Nehru · 05/05/2013 19:23

Order a pizza in.
To the venue.

PLEASE

ENormaSnob · 05/05/2013 19:28

Sounds like the shittest wedding ever.

I would decline.

Have they got a poem requesting cash instead of a present?

Pancakeflipper · 05/05/2013 19:28

It is way too long a gap to hanging around. Take food and soft drinks and refuel in your car if you go.

Reminds me of a wedding that was similar. But they didn't say anything about no food until 8pm. Impossible for those with young kids. One of the ushers disappeared late afternoon and returned with fish'n'chips and then a mass exodus started to find the nearest takeaway. The bride was not impressed.

Nehru · 05/05/2013 19:29

PLEASE THEY HAVE A NATIVE AMERICAN POEM
And release a dove?!

LadySlatternlysHoover · 05/05/2013 19:30

No to the dove. Too risky.

Somebody might see it as food.

DeskPlanner · 05/05/2013 19:30

Have they got any entertainment or anything ? Seems a long time for you to be hanging round making small talk. At least they have warned you about the long wait for food.

Buffetblues · 05/05/2013 19:31

No poem norma-that would have required effort- just a blatant request!

OP posts:
LimitedEditionLady · 05/05/2013 19:31

Ladyslatternslyhoover that was well funny!

Nehru · 05/05/2013 19:31

Lol.
Someone will be mainlining sugared almonds by 4.

OR op take a kettle and some pot noodles.

CheshireDing · 05/05/2013 19:32

YANBU

Although I love people's suggestions of ordering a pizza to the venue Grin

We got married at 2pm, the had canapés and Pimms (which more and more of kept seeing to come out of the kitchen whilst we were all milling around the gardens), I reckon the canapés were available for about 90 minutes, then we ate our main meal at about 5pm. A 9pm we had tea/coffee and cakes and truffles.

If you compare your friends wedding to that I think it is safe to say you will all starve to death Gin. It'll be like something off Shawn of the Dead.

Please order pizza Grin or stay home.

FarBetterNow · 05/05/2013 19:33

Pancake: fish'n'chips - definately the answer!
or book a burger van or butty van to drive by.
Make a lovely big picnic and make quite a palaver about picnic blanket on the grass etc - do NOT be discrete about eating it.

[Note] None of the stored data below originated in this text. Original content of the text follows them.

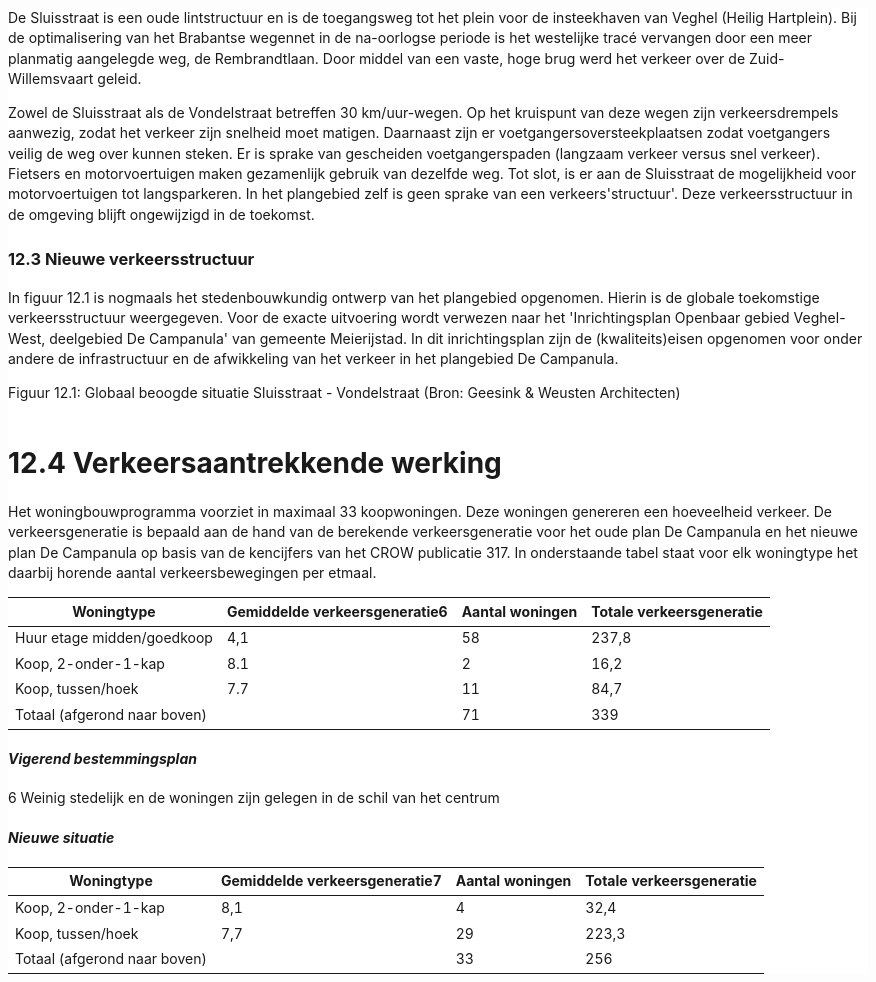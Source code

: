 De Sluisstraat is een oude lintstructuur en is de toegangsweg tot het plein voor de insteekhaven van Veghel (Heilig Hartplein). Bij de optimalisering van het Brabantse wegennet in de na-oorlogse periode is het westelijke tracé vervangen door een meer planmatig aangelegde weg, de Rembrandtlaan. Door middel van een vaste, hoge brug werd het verkeer over de Zuid- Willemsvaart geleid.

Zowel de Sluisstraat als de Vondelstraat betreffen 30 km/uur-wegen. Op het kruispunt van deze wegen zijn verkeersdrempels aanwezig, zodat het verkeer zijn snelheid moet matigen. Daarnaast zijn er voetgangersoversteekplaatsen zodat voetgangers veilig de weg over kunnen steken. Er is sprake van gescheiden voetgangerspaden (langzaam verkeer versus snel verkeer). Fietsers en motorvoertuigen maken gezamenlijk gebruik van dezelfde weg. Tot slot, is er aan de Sluisstraat de mogelijkheid voor motorvoertuigen tot langsparkeren. In het plangebied zelf is geen sprake van een verkeers'structuur'. Deze verkeersstructuur in de omgeving blijft ongewijzigd in de toekomst.

### **12.3 Nieuwe verkeersstructuur**

In figuur 12.1 is nogmaals het stedenbouwkundig ontwerp van het plangebied opgenomen. Hierin is de globale toekomstige verkeersstructuur weergegeven. Voor de exacte uitvoering wordt verwezen naar het 'Inrichtingsplan Openbaar gebied Veghel-West, deelgebied De Campanula' van gemeente Meierijstad. In dit inrichtingsplan zijn de (kwaliteits)eisen opgenomen voor onder andere de infrastructuur en de afwikkeling van het verkeer in het plangebied De Campanula.

Figuur 12.1: Globaal beoogde situatie Sluisstraat - Vondelstraat (Bron: Geesink & Weusten Architecten)

# **12.4 Verkeersaantrekkende werking**

Het woningbouwprogramma voorziet in maximaal 33 koopwoningen. Deze woningen genereren een hoeveelheid verkeer. De verkeersgeneratie is bepaald aan de hand van de berekende verkeersgeneratie voor het oude plan De Campanula en het nieuwe plan De Campanula op basis van de kencijfers van het CROW publicatie 317. In onderstaande tabel staat voor elk woningtype het daarbij horende aantal verkeersbewegingen per etmaal.

| Woningtype                   | Gemiddelde verkeersgeneratie6 | Aantal woningen | Totale verkeersgeneratie |
|------------------------------|-------------------------------|-----------------|--------------------------|
| Huur etage midden/goedkoop   | 4,1                           | 58              | 237,8                    |
| Koop, 2-onder-1-kap          | 8.1                           | 2               | 16,2                     |
| Koop, tussen/hoek            | 7.7                           | 11              | 84,7                     |
| Totaal (afgerond naar boven) |                               | 71              | 339                      |

#### *Vigerend bestemmingsplan*

 6 Weinig stedelijk en de woningen zijn gelegen in de schil van het centrum

#### *Nieuwe situatie*

| Woningtype                   | Gemiddelde verkeersgeneratie7 | Aantal woningen | Totale verkeersgeneratie |
|------------------------------|-------------------------------|-----------------|--------------------------|
| Koop, 2-onder-1-kap          | 8,1                           | 4               | 32,4                     |
| Koop, tussen/hoek            | 7,7                           | 29              | 223,3                    |
| Totaal (afgerond naar boven) |                               | 33              | 256                      |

I would collapse (literally) if I had to wait that long to be fed.

Nehru · 05/05/2013 19:35

We married at 4. Went right through. Long enough IMO. Not an endurance event

EduCated · 05/05/2013 19:36

Hungry people will not mingle in a carefree, heads thrown back kind of way.

They will become savages, eying up their prey, working out who's weaker so they can beat them to the buffet when it finally appears and speeding vigilante rumours about Great Aunty Marge harbouring a spare Mars bar in her handbag.

DeskPlanner · 05/05/2013 19:36

In this case, I really wouldn't go. It sounds like you don't like them much, and I don't blame you. I would feel very resentful if I thought the B&G where only after the gift I'd brought.

LadySlatternlysHoover · 05/05/2013 19:37

Oh yes EduCated you can just imagine the battle to the buffet.

ENormaSnob · 05/05/2013 19:38

Tell me more about the blatant request. I feel there is more judging to be done Grin

Love the pot noodle idea.

Or you could really mark the occasion and take a camping stove and pasta n sauce packets.

Nehru · 05/05/2013 19:40

I used to have a mate i met in central London. When you went on a night out she always forgot about food. So you got hammered. Eventually we started taking a pack of sandwiches.

Nehru · 05/05/2013 19:40

Lol. Turn it into a festival.
OR pull along your own hog roast on wheels.

EduCated · 05/05/2013 19:41

Hungry people get that particular glint in their eye. The sort that would make you think nothing of trampling small children and animals to get the first slightly soggy piece of cardboard pizza.

LadySlatternlysHoover · 05/05/2013 19:41

Grin Nehru

Nehru · 05/05/2013 19:42

Or take along a new bijou piece of jewellery fashioned out of party rings.

You could flog them to the fat bridesmaid for a tenner each.

Buffetblues · 05/05/2013 19:42

Not much to tell norma the invite just said we don't need things for the house so we'd like cash! Quite ironic when it also said we're not feeding you!

OP posts:
ENormaSnob · 05/05/2013 19:43

Just remembered that decathlon sell those rehydrated packets of food for extreme sports people.

You could probably get a few portions of cottage pie in your clutch bag.